La tassa etica: quando l’ipocrisia fiscale diventa legge
Il capitolo della tassa etica meriterebbe un trattato a parte, perché rappresenta il perfezionamento dell’ipocrisia normativa. Si introduce un’addizionale del 25% sui guadagni di chi produce materiale pornografico, estendendo questa imposizione perfino alle partite IVA in regime forfettario, con la motivazione che si tratta di un settore moralmente discutibile e dunque meritevole di una pressione fiscale più alta. Un principio che, oltre a essere arbitrario, pericoloso e profondamente discriminatorio, apre la porta a una deriva inquietante: stabilire che il fisco possa intervenire non sulla base di ciò che è legale o illegale, ma sulla base di ciò che è ritenuto moralmente accettabile o inaccettabile da chi governa.
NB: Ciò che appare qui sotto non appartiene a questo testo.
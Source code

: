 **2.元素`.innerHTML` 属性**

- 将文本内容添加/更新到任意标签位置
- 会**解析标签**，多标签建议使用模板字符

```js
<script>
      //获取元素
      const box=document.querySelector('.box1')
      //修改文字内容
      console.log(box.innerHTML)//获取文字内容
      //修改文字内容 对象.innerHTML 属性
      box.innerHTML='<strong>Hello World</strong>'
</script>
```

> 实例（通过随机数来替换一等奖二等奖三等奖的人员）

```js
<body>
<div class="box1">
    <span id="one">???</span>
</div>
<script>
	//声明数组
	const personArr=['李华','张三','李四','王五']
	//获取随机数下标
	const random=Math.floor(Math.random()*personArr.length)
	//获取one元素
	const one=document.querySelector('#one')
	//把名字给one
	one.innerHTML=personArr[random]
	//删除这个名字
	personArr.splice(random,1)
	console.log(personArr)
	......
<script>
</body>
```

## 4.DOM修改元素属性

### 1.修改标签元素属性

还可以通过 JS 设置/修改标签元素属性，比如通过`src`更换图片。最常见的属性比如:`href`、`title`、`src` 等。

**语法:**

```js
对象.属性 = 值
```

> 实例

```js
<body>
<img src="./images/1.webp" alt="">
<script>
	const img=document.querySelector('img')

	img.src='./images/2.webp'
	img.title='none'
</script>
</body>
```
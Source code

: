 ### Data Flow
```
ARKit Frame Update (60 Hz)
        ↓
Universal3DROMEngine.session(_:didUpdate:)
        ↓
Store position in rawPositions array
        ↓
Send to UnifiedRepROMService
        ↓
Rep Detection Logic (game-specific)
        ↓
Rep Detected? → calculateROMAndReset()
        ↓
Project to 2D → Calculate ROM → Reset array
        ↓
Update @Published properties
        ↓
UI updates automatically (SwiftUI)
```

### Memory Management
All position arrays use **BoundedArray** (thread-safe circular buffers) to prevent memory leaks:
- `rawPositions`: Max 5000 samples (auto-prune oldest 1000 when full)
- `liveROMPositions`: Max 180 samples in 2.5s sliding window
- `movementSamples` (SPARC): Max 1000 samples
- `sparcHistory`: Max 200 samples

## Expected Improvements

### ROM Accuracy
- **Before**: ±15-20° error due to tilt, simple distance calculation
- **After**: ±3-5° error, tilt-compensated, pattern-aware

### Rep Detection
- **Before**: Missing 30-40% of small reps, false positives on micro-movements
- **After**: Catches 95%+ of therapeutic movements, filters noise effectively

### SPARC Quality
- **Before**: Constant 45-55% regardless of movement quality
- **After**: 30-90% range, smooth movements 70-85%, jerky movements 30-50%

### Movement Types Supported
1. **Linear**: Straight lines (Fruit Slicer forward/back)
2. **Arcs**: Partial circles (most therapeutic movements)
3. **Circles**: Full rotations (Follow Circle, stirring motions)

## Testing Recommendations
L’assurdo arriva al punto che l’Agenzia delle Entrate si trova costretta a definire che cosa sia pornografia e cosa no, distinguendo tra nudità, autoerotismo, simulazioni, contenuti soft, contenuti hard, arrivando a stabilire persino che le foto dei piedi non dovrebbero rientrare nel perimetro della tassazione. Una tassonomia grottesca, tanto più comica quanto più distante dalla complessità del mondo contemporaneo, che rischia di colpire decine di migliaia di lavoratori autonomi che operano in modo perfettamente legale e trasparente.
Un Paese che scambia la repressione per educazione
Alla fine, ciò che resta di tutta questa vicenda è la sensazione netta che l’Italia confonda la repressione con l’educazione, la burocrazia con il progresso e il moralismo con la tutela. Si costruisce un impianto normativo che non protegge i minori, non educa gli adulti, non colpisce i veri luoghi di rischio, non affronta i problemi strutturali della società digitale e finisce per punire proprio coloro che agiscono nella legalità, creando una spirale paradossale fatta di controlli inefficaci e tasse punitive.
Mentre i legislatori distribuiscono medaglie immaginarie per aver “argomentato” contro l’accesso indiscriminato al porno, i giovani continueranno a utilizzare percorsi alternativi che nessuna legge potrà arginare, gli adulti continueranno a fruire dei contenuti che preferiscono senza incontrare reali ostacoli e i creator continueranno a lavorare in un clima di incertezza fiscale e di sospetto morale che non giova a nessuno.
Il fallimento annunciato
L’Italia ha tentato di costruire un muro contro il mare, immaginando che bastasse una legge per fermare un fenomeno culturale, tecnologico e sociale che richiede ben altro: formazione digitale nelle scuole, responsabilità familiare, programmi educativi seri, investimenti nelle competenze, collaborazione con le piattaforme, interventi veri sui circuiti illegali e soprattutto una visione meno moralista e più pragmatica. Invece si è preferito il colpo di teatro, la soluzione facile, il provvedimento che fa rumore ma non fa effetto, lasciando gli stessi problemi di ieri e aggiungendone altri completamente nuovi.
Il risultato finale è evidente a chiunque voglia guardarlo: non si è protetto nessuno, non si è risolto nulla, non si è educato nessuno. E il tentativo di governare internet con strumenti concepiti per un mondo che non esiste più rimane l’ennesima prova che il Paese non ha ancora capito che la tecnologia non si doma con i decreti, ma con la competenza.